Problem
You have a stateful streaming query with dropDuplicates()
or dropDuplicatesWithinWatermark()
specified, which was previously running on a single user cluster or a No Isolation Shared cluster. When you try to restart the query on a shared cluster or serverless, the query fails. You receive the following error (the exact details depend on your context).
org.apache.spark.SparkSecurityException: Could not verify permissions for logical node ~WriteToMicroBatchDataSourceV1 ForeachBatchSink, XXXX, [checkpointLocation=s3://XXXX], Append, 0
When you check the error stack trace, you see the following message.

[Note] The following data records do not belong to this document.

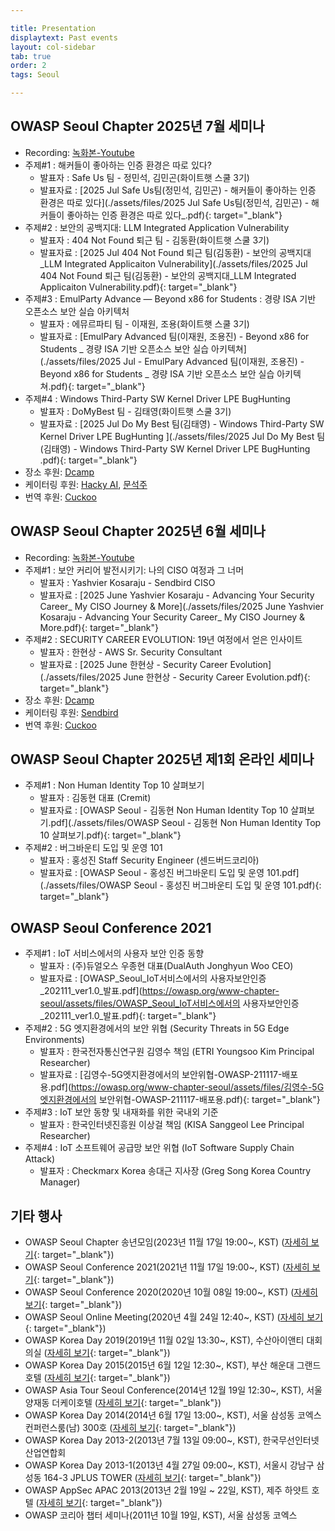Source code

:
 ```yaml
---

title: Presentation
displaytext: Past events
layout: col-sidebar
tab: true
order: 2
tags: Seoul

---
```



## OWASP Seoul Chapter 2025년 7월 세미나
  - Recording: [녹화본-Youtube](https://youtu.be/lw7vOgRlEOE)
  - 주제#1 : 해커들이 좋아하는 인증 환경은 따로 있다?
    - 발표자 : Safe Us 팀 - 정민석, 김민곤(화이트햇 스쿨 3기)
    - 발표자료 : [2025 Jul Safe Us팀(정민석, 김민곤) - 해커들이 좋아하는 인증 환경은 따로 있다](./assets/files/2025 Jul Safe Us팀(정민석, 김민곤) - 해커들이 좋아하는 인증 환경은 따로 있다_.pdf){: target="_blank"}
  - 주제#2 : 보안의 공백지대: LLM Integrated Application Vulnerability
    - 발표자 : 404 Not Found 퇴근 팀 - 김동환(화이트햇 스쿨 3기)
    - 발표자료 : [2025 Jul 404 Not Found 퇴근 팀(김동환) - 보안의 공백지대_LLM Integrated Applicaiton Vulnerability](./assets/files/2025 Jul 404 Not Found 퇴근 팀(김동환) - 보안의 공백지대_LLM Integrated Applicaiton Vulnerability.pdf){: target="_blank"}
  - 주제#3 : EmulParty Advance — Beyond x86 for Students : 경량 ISA 기반 오픈소스 보안 실습 아키텍처
    - 발표자 : 에뮤르파티 팀 - 이재원, 조용(화이트햇 스쿨 3기)
    - 발표자료 : [EmulPary Advanced 팀(이재원, 조용진) - Beyond x86 for Students _ 경량 ISA 기반 오픈소스 보안 실습 아키텍쳐](./assets/files/2025 Jul - EmulPary Advanced 팀(이재원, 조용진) - Beyond x86 for Students _ 경량 ISA 기반 오픈소스 보안 실습 아키텍쳐.pdf){: target="_blank"}
  - 주제#4 : Windows Third-Party SW Kernel Driver LPE BugHunting
    - 발표자 : DoMyBest 팀 - 김태영(화이트햇 스쿨 3기)
    - 발표자료 : [2025 Jul Do My Best 팀(김태영) - Windows Third-Party SW Kernel Driver LPE BugHunting ](./assets/files/2025 Jul Do My Best 팀(김태영) - Windows Third-Party SW Kernel Driver LPE BugHunting .pdf){: target="_blank"}
  - 장소 후원: [Dcamp](https://dcamp.kr)
  - 케이터링 후원: [Hacky AI](http://hacky-ai.com/), [문석주](https://www.linkedin.com/in/seokjoo-mun-473704127/)
  - 번역 후원: [Cuckoo](http://cuckoo.so/)


## OWASP Seoul Chapter 2025년 6월 세미나
  - Recording: [녹화본-Youtube](https://youtu.be/mdJ8qr6LyHg)
  - 주제#1 : 보안 커리어 발전시키기: 나의 CISO 여정과 그 너머
    - 발표자 : Yashvier Kosaraju - Sendbird CISO
    - 발표자료 : [2025 June Yashvier Kosaraju - Advancing Your Security Career_ My CISO Journey & More](./assets/files/2025 June Yashvier Kosaraju - Advancing Your Security Career_ My CISO Journey & More.pdf){: target="_blank"}
  - 주제#2 : SECURITY CAREER EVOLUTION: 19년 여정에서 얻은 인사이트
    - 발표자 : 한현상 - AWS Sr. Security Consultant
    - 발표자료 : [2025 June 한현상 - Security Career Evolution](./assets/files/2025 June 한현상 - Security Career Evolution.pdf){: target="_blank"}
  - 장소 후원: [Dcamp](https://dcamp.kr)
  - 케이터링 후원: [Sendbird](https://sendbird.com)
  - 번역 후원: [Cuckoo](http://cuckoo.so/)


## OWASP Seoul Chapter 2025년 제1회 온라인 세미나
  - 주제#1 : Non Human Identity Top 10 살펴보기
    - 발표자 : 김동현 대표 (Cremit)
    - 발표자료 : [OWASP Seoul - 김동현 Non Human Identity Top 10 살펴보기.pdf](./assets/files/OWASP Seoul - 김동현 Non Human Identity Top 10 살펴보기.pdf){: target="_blank"}
  - 주제#2 : 버그바운티 도입 및 운영 101
    - 발표자 : 홍성진 Staff Security Engineer (센드버드코리아)
    - 발표자료 : [OWASP Seoul - 홍성진 버그바운티 도입 및 운영 101.pdf](./assets/files/OWASP Seoul - 홍성진 버그바운티 도입 및 운영 101.pdf){: target="_blank"}

## OWASP Seoul Conference 2021
  - 주제#1 : IoT 서비스에서의 사용자 보안 인증 동향
    - 발표자 : (주)듀얼오스 우종현 대표(DualAuth Jonghyun Woo CEO)
    - 발표자료 : [OWASP_Seoul_IoT서비스에서의 사용자보안인증_202111_ver1.0_발표.pdf](https://owasp.org/www-chapter-seoul/assets/files/OWASP_Seoul_IoT서비스에서의 사용자보안인증_202111_ver1.0_발표.pdf){: target="_blank"}
  - 주제#2 : 5G 엣지환경에서의 보안 위협 (Security Threats in 5G Edge Environments)
    - 발표자 : 한국전자통신연구원 김영수 책임 (ETRI Youngsoo Kim Principal Researcher)
    - 발표자료 : [김영수-5G엣지환경에서의 보안위협-OWASP-211117-배포용.pdf](https://owasp.org/www-chapter-seoul/assets/files/김영수-5G엣지환경에서의 보안위협-OWASP-211117-배포용.pdf){: target="_blank"}
  - 주제#3 : IoT 보안 동향 및 내재화를 위한 국내외 기준
    - 발표자 : 한국인터넷진흥원 이상걸 책임 (KISA Sanggeol Lee Principal Researcher)
  - 주제#4 : IoT 소프트웨어 공급망 보안 위협 (IoT Software Supply Chain Attack)
    - 발표자 : Checkmarx Korea 송대근 지사장 (Greg Song Korea Country Manager)
   
## 기타 행사
- OWASP Seoul Chapter 송년모임(2023년 11월 17일 19:00\~, KST) ([자세히 보기](https://www.meetup.com/owasp-seoul/events/295901662/){: target="_blank"})
- OWASP Seoul Conference 2021(2021년 11월 17일 19:00\~, KST) ([자세히 보기](https://www.meetup.com/ko-KR/owasp-seoul/events/280484529/){: target="_blank"})
- OWASP Seoul Conference 2020(2020년 10월 08일 19:00\~, KST) ([자세히 보기](https://www.meetup.com/owasp-seoul/events/273498395/){: target="_blank"})
- OWASP Seoul Online Meeting(2020년 4월 24일 12:40\~, KST) ([자세히 보기](https://www.meetup.com/owasp-seoul/events/270038687/){: target="_blank"})
- OWASP Korea Day 2019(2019년 11월 02일 13:30\~, KST), 수산아이앤티 대회의실 ([자세히 보기](https://wiki.owasp.org/index.php/Seoul#tab=Events){: target="_blank"})
- OWASP Korea Day 2015(2015년 6월 12일 12:30\~, KST), 부산 해운대 그랜드 호텔 ([자세히 보기](https://www.boannews.com/media/view.asp?idx=46330&page=1&kind=2){: target="_blank"})
- OWASP Asia Tour Seoul Conference(2014년 12월 19일 12:30\~, KST), 서울 양재동 더케이호텔 ([자세히 보기](https://wiki.owasp.org/index.php/AsiaTour2014#tab=Seoul){: target="_blank"})
- OWASP Korea Day 2014(2014년 6월 17일 13:00\~, KST), 서울 삼성동 코엑스 컨퍼런스룸(남) 300호 ([자세히 보기](https://www.boannews.com/media/view.asp?idx=41252&page=1&kind=3){: target="_blank"})
- OWASP Korea Day 2013-2(2013년 7월 13일 09:00\~, KST), 한국무선인터넷산업연합회
- OWASP Korea Day 2013-1(2013년 4월 27일 09:00\~, KST), 서울시 강남구 삼성동 164-3 JPLUS TOWER ([자세히 보기](https://www.boannews.com/media/view.asp?idx=35841&page=1&kind=3){: target="_blank"})
- OWASP AppSec APAC 2013(2013년 2월 19일 \~ 22일, KST), 제주 하얏트 호텔 ([자세히 보기](https://wiki.owasp.org/index.php/AppSecAsiaPac2013){: target="_blank"})
- OWASP 코리아 챕터 세미나(2011년 10월 19일, KST), 서울 삼성동 코엑스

Caused by: org.apache.spark.sql.execution.streaming.state.InvalidUnsafeRowException: The streaming query failed by state format invalidation. The following reasons may cause this: 1. An old Spark version wrote the checkpoint that is incompatible with the current one; 2. Broken checkpoint files; 3. The query is changed among restart. For the first case, you can try to restart the application without checkpoint or use the legacy Spark version to process the streaming state.Error message is: Variable-length field validation error: field: XXXX,XXXX
Cause
The cluster mode change causes the issue when using Spark Connect in Databricks Runtime 15.4 LTS and above. There is known Spark Connect limitation on switching cluster modes on Stateful Streaming queries. For more information, review SPARK-49722.
Solution
When you restart Stateful Streaming queries, use the same cluster access mode.